Tourism has always been a controversial issue in Goa. Although it clearly provides a huge boost for the local economy and creates thousands of new jobs, it has long been alleged that water is diverted away from locals towards western tourists who live in new hotels.
It has also been claimed that large tracts of land, which contain the hotels for westerners (and wealthy Indian visitors), are locked off to poorer sections of the local communities.
Although Goa has also become popular with Germans, Scandinavians and other Europeans, it is the behaviour of a section of British holidaymakers that will cause most concern. Such Britons tend to get seriously drunk and find novel ways of making a nuisance of themselves.
On the Greek island of Faliraki, for example, police are kept busy by the alcohol-fuelled antics, often sexual, of young British men and, increasingly, women.
The Spanish island of Ibiza has become notorious for the “anything goes” attitude of young Britons, whose cultural experience consists of going from one drinking club to the next during the night and then sleeping off the effects during the day.
Although it is important not to portray all young Britons as drunken yobs, the British themselves recognise they have more than their fair share.
All this is quite separate from the strain on natural resources caused by mass tourism. Today’s report should certainly provoke the local authorities in Goa to be aware of the consequences of a sharp rise in the number of British tourists ' Indians with Indian passports are not allowed to fly on chartered flights from the UK to Goa (in case they use them as a cheap way of visiting their relatives in India).

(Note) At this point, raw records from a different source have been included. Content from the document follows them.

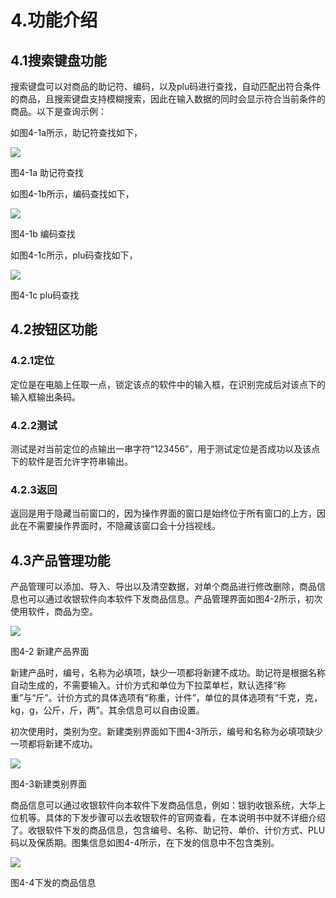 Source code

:# 4.功能介绍

## 4.1搜索键盘功能

搜索键盘可以对商品的助记符、编码，以及plu码进行查找，自动匹配出符合条件的商品，且搜索键盘支持模糊搜索，因此在输入数据的同时会显示符合当前条件的商品。以下是查询示例：

如图4-1a所示，助记符查找如下，

![](README.assets/image-20211123110044166.png) 

图4-1a 助记符查找

如图4-1b所示，编码查找如下，

![](README.assets/image-20211123110104730.png) 

图4-1b 编码查找

如图4-1c所示，plu码查找如下，

![](README.assets/image-20211123110112424.png) 

图4-1c plu码查找

## 4.2按钮区功能

### 4.2.1定位

定位是在电脑上任取一点，锁定该点的软件中的输入框，在识别完成后对该点下的输入框输出条码。

### 4.2.2测试

测试是对当前定位的点输出一串字符“123456”，用于测试定位是否成功以及该点下的软件是否允许字符串输出。

### 4.2.3返回

返回是用于隐藏当前窗口的，因为操作界面的窗口是始终位于所有窗口的上方，因此在不需要操作界面时，不隐藏该窗口会十分挡视线。

## 4.3产品管理功能

产品管理可以添加、导入、导出以及清空数据，对单个商品进行修改删除，商品信息也可以通过收银软件向本软件下发商品信息。产品管理界面如图4-2所示，初次使用软件，商品为空。

![](README.assets/image-20211123110116921.png) 

图4-2 新建产品界面

新建产品时，编号，名称为必填项，缺少一项都将新建不成功。助记符是根据名称自动生成的，不需要输入。计价方式和单位为下拉菜单栏，默认选择“称重”与“斤”。计价方式的具体选项有“称重，计件”，单位的具体选项有“千克，克，kg，g，公斤，斤，两”。其余信息可以自由设置。

初次使用时，类别为空。新建类别界面如下图4-3所示，编号和名称为必填项缺少一项都将新建不成功。

 

![](README.assets/image-20211123110120080.png)

图4-3新建类别界面

商品信息可以通过收银软件向本软件下发商品信息，例如：银豹收银系统，大华上位机等。具体的下发步骤可以去收银软件的官网查看，在本说明书中就不详细介绍了。收银软件下发的商品信息，包含编号、名称、助记符、单价、计价方式、PLU码以及保质期。图集信息如图4-4所示，在下发的信息中不包含类别。

![](README.assets/image-20211123110122975.png) 

图4-4下发的商品信息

It is pointed out that Goa, which was a Portuguese colony until 1961 when it was taken back by India, “was a hippie haunt in the sixties and seventies but is now one of the fastest-growing package holiday destinations”.

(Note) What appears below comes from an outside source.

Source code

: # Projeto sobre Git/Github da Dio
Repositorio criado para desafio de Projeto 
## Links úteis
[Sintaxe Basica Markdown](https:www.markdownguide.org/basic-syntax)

Goa is being promoted as India’s answer to the Cannes film festival but high prices on the Cote d’Azur have ensured this bit of France is not overrun by package tourists.
Goa (like other parts of India) is now within easy reach of the average British holidaymaker. “Charter airlines such as Monarch fly daily from airports such as Gatwick and Manchester to the main city of Panjim,” states today’s report.
After India and America, the other favourite holiday destinations for the British are Kenya, the Dominican Republic, the Maldives and Trinidad & Tobago.
Fares to Goa are rock bottom. A website company, Lastminute.com, offers a two-week bed and breakfast in the resort of Calangute for '299. That the temperature in Goa is around 27 degrees Celsius (compared with just above freezing in many parts of Britain), adds to the attractions.
John Bevan, flights director at Lastminute.com, said: “Trips to India have outsold the States this Christmas, which we believe is indicative of the country’s booming tourism.”
If true, this represents a mixed blessing for India. “Goa is no longer just the preserve of backpackers,” Bevan told the Evening Standard newspaper in London. “India is now a mainstream holiday choice.”